Microsoft's Bill Gates bid last month to buy Korea's leading word-processor firm.

In a nation of giant companies, Lee Chan Jin was an easy hero.

His small firm, Hangul & Computer Co., stood out as an example of dynamic high-tech firms South Korea wants to encourage. When its word-processing program for the Korean language hit the market in 1989, its stock soared. Admirers nicknamed Mr. Lee "the Bill Gates of Korea."

But success was ephemeral. Software pirates bled Hangul & Computer into debt. Like many Korean businesses these days, it sought foreign investors to bail it out.

To the fiercely nationalistic Koreans, foreign investment is a necessary evil to overcome the economic crisis of the past year. But this takeover was different.

"Hangul" - the name of the word processing software as well as the Korean alphabet - is a cultural institution. When the real Bill Gates came to town earlier last month, offering to buy a stake in Lee's company, the public's irritation was palpable.

The $20 million offer was reportedly conditioned on Hangul & Computer giving up its popular word-processing program. Korean newspapers claimed Hangul had 80 percent of the market, but that now Microsoft Word's Korean version could eat the market unhindered.

Microsoft denies such conditions, saying Hangul & Computer gave up the program of its own accord. A deal won't be signed until mid-July.

In the meantime, an anti-Microsoft coalition has formed and thousands have signed petitions protesting the investment. Koreans see Mr. Lee "as a traitor," explains Alex Kim, an official at Korea's Fair Trade Commission (FTC). "At the same time, Microsoft's action is taken as an intrusion into the national psyche."

Government officials make off- the-cuff estimates that converting Hangul files to the Microsoft format would cost billions of dollars. The FTC is poised to investigate suspicions of predatory monopoly.

But Hangul won't die easily. It has more functions and is easier to use than Microsoft's MS Word.

"Technically speaking, Hangul is very, very good for the particular requirements of the Korean alphabet and writing system. MS simply doesn't meet the challenge," says Kim.

In terms of culture, Hangul includes several dead characters and alphabets, like Kugyol and Ido, used centuries ago. MS Word can't quote anything written before 1933.

"Even if most people are upset for xenophobic reasons, I'm upset because it's a cultural loss," says Peter Schroepfer, an American exchange student who recently earned his master's degree in Korean classical literature. "For a country that still has to pave a few roads, Korea has an incredible amount of historical material on CD-ROM."

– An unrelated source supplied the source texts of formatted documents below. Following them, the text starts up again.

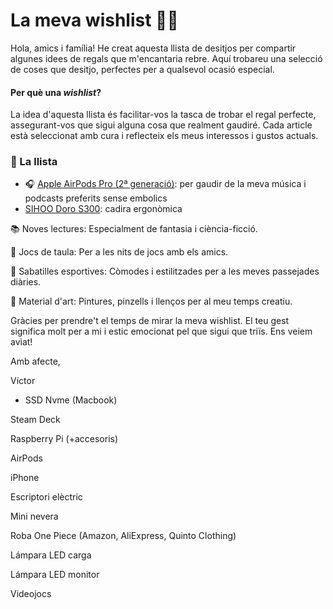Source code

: # La meva wishlist 📝🎁
Hola, amics i família!
He creat aquesta llista de desitjos per compartir algunes idees de regals que m'encantaria rebre. Aquí trobareu una selecció de coses que desitjo, perfectes per a qualsevol ocasió especial.

#### Per què una *wishlist*?
La idea d'aquesta llista és facilitar-vos la tasca de trobar el regal perfecte, assegurant-vos que sigui alguna cosa que realment gaudiré. Cada article està seleccionat amb cura i reflecteix els meus interessos i gustos actuals.

### 📝 La llista
- 🎧 [Apple AirPods Pro (2ª generació)](https://amzn.eu/d/51HVK3K): per gaudir de la meva música i podcasts preferits sense embolics
- [SIHOO Doro S300](https://amzn.eu/d/5srwXK9): cadira ergonòmica

📚 Noves lectures: Especialment de fantasia i ciència-ficció.

🧩 Jocs de taula: Per a les nits de jocs amb els amics.

👟 Sabatilles esportives: Còmodes i estilitzades per a les meves passejades diàries.

🎨 Material d'art: Pintures, pinzells i llenços per al meu temps creatiu.

Gràcies per prendre't el temps de mirar la meva wishlist. El teu gest significa molt per a mi i estic emocionat pel que sigui que triïs. Ens veiem aviat!

Amb afecte,

Víctor

- SSD Nvme (Macbook)

Steam Deck

Raspberry Pi (+accesoris)

AirPods

iPhone

Escriptori elèctric

Mini nevera

Roba One Piece (Amazon, AliExpress, Quinto Clothing)

Lámpara LED carga

Lámpara LED monitor

Videojocs
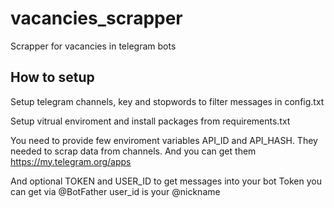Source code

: # vacancies_scrapper

Scrapper for vacancies in telegram bots


## How to setup 
Setup telegram channels, key and stopwords to filter messages in config.txt

Setup vitrual enviroment and install packages from requirements.txt

You need to provide few enviroment variables
API_ID and API_HASH. They needed to scrap data from channels. And you can get them https://my.telegram.org/apps

And optional TOKEN and USER_ID to get messages into your bot
Token you can get via @BotFather
user_id is your @nickname 

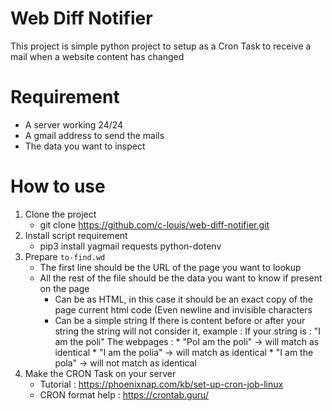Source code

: # Web Diff Notifier
This project is simple python project to setup as a Cron Task to receive a mail when a website content has changed

# Requirement
* A server working 24/24
* A gmail address to send the mails
* The data you want to inspect

# How to use
1. Clone the project
	* git clone https://github.com/c-louis/web-diff-notifier.git
2. Install script requirement
	* pip3 install yagmail requests python-dotenv
3. Prepare `to-find.wd`
	* The first line should be the URL of the page you want to lookup
	* All the rest of the file should be the data you want to know if present on the page
		* Can be as HTML, in this case it should be an exact copy of the page current html code (Even newline and invisible characters
		* Can be a simple string
			If there is content before or after your string the string will not consider it, example :
			If your string is : "I am the poli"
			The webpages :
				* "PoI am the poli"  -> will match as identical
				* "I am the polia" -> will match as identical
				* "I am the pola" -> will not match as identical
4. Make the CRON Task on your server
	* Tutorial : https://phoenixnap.com/kb/set-up-cron-job-linux
	* CRON format help : https://crontab.guru/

And it's all written with Hangul.

Cultural aficionados doubt Microsoft has the love of the Korean language to make a nuanced program. "This latest development in the software business is nothing less than a major threat to Korea's 'linguistic sovereignty,' " writes Ross King, professor of Korean studies at the University of British Columbia, on an Internet posting. "Do Koreans really want to entrust their graphico-computational needs, covering nearly 2,000 years of attested texts in a wide variety of writing systems, to Bill Gates?" says Professor King.

One group is calling for Koreans with pirated copies of Hangul to pitch in $7 each to save the company. Others suggest the government buy Hangul programs en masse or, if the programs can't be saved, arrange to leak the software codes to engineers who can produce new versions.

Microsoft promises to be a good caretaker of the language, noting that it has more than 60 Koreans working in its research and development department.

It also says Hangul's market share is exaggerated. By Microsoft's count, Hangul has 41 percent to Microsoft's 47 percent. It's investing because Hangul has "a lot of potential and lots of good manpower," says Microsoft's Kwon Chan.